The cuts will mainly hit human resources, finance and computing and will force offices to merge, the government said.
The review report found that decision-making at the department was often "slow and laborious" with "unclear roles and processes" and claimed that planned new ways of working would "remove the barriers which sap energy and prevent people being as effective as they can be."
A spokesman said: "We conducted a review to make sure we have the capability to deliver well-designed policies that have a real, measurable impact on the children and young people who need it most, while minimising costs to the taxpayer.
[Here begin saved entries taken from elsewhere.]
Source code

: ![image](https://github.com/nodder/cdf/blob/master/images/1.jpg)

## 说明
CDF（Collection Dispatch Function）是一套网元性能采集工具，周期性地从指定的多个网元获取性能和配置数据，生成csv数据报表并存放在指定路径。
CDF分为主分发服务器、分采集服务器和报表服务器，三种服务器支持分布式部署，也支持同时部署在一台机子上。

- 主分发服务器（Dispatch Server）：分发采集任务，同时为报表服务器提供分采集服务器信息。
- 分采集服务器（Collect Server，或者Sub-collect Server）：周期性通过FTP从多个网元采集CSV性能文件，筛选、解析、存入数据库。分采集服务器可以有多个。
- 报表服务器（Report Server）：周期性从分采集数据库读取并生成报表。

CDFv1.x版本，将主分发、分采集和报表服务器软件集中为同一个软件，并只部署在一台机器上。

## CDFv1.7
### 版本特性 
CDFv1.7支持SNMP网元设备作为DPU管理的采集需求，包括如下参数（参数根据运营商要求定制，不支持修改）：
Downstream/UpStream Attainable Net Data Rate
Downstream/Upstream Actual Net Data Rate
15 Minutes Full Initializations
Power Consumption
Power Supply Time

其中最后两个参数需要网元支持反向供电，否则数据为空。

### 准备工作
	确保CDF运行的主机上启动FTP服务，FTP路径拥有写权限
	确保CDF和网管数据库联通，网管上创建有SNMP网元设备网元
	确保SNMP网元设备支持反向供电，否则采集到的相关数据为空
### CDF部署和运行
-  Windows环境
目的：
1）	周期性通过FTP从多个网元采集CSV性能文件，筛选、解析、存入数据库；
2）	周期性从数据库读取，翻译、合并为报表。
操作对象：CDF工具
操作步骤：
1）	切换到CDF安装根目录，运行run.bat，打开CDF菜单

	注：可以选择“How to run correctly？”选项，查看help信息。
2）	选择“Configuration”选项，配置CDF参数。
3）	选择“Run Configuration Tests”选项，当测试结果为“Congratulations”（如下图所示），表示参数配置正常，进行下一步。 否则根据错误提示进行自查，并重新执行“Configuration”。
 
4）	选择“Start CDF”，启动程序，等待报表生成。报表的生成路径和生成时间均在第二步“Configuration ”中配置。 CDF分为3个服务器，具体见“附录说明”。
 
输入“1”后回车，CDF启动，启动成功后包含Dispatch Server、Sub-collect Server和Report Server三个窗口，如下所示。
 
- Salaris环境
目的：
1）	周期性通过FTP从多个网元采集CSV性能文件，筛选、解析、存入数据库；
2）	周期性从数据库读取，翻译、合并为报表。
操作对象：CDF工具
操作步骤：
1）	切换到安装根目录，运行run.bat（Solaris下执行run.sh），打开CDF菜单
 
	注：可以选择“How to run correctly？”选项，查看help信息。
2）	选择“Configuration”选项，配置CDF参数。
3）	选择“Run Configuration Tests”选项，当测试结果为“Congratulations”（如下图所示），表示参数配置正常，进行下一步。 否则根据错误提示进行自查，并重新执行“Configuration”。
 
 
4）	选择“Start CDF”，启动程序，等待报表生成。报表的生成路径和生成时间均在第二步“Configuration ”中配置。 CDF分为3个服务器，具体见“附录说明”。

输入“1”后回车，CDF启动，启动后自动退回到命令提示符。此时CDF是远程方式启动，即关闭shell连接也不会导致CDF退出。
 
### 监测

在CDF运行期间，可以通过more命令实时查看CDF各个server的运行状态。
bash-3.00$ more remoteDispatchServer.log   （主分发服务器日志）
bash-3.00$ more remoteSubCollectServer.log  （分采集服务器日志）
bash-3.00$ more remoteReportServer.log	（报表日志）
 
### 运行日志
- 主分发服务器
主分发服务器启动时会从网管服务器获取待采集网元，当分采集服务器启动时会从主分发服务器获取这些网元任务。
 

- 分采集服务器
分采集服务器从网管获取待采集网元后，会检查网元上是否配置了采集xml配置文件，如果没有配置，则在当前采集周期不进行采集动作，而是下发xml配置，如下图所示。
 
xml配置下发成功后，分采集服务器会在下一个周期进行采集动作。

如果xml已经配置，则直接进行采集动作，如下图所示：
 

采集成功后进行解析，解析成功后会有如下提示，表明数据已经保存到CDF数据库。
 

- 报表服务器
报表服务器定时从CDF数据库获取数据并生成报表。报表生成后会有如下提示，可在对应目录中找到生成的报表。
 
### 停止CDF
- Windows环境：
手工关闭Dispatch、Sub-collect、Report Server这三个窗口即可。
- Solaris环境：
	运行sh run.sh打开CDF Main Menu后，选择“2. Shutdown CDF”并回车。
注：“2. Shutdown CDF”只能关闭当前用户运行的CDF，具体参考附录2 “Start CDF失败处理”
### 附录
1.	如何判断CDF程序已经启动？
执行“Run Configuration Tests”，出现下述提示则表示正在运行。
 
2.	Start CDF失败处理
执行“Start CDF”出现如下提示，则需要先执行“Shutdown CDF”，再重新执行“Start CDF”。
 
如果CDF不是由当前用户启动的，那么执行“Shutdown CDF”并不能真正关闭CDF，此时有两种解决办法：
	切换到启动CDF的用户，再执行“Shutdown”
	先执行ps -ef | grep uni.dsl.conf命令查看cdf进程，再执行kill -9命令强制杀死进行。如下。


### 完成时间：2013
"The review found that the DfE has committed and hard-working staff producing high-quality work, but that the department can and should work more effectively and efficiently.
"Over the coming months we will target our staff time and money on only our top priorities, cutting red tape and concentrating on the work that adds the most value.
"We are reducing the size of our backroom staff, such as HR, finance and IT, and merging offices to reduce the cost of our buildings.
"The DfE had already committed to reducing its administrative budget in real terms by 42 per cent from 2010/11 to 2014/15.
"Following the review, our target is a 50 per cent reduction to £290 million by 2015/16 and we have already achieved over half of these savings."
But the review, ordered by Mr Gove who has already entered into a bloody feud with teachers over examinations, academies and pensions, sparked fury from the Public and Commercial Services union (PCS).
PCS general secretary Mark Serwotka accused the Education Secretary of "playing politics with people's livelihoods and putting at risk the very important services DfE civil servants provide to teachers and the public."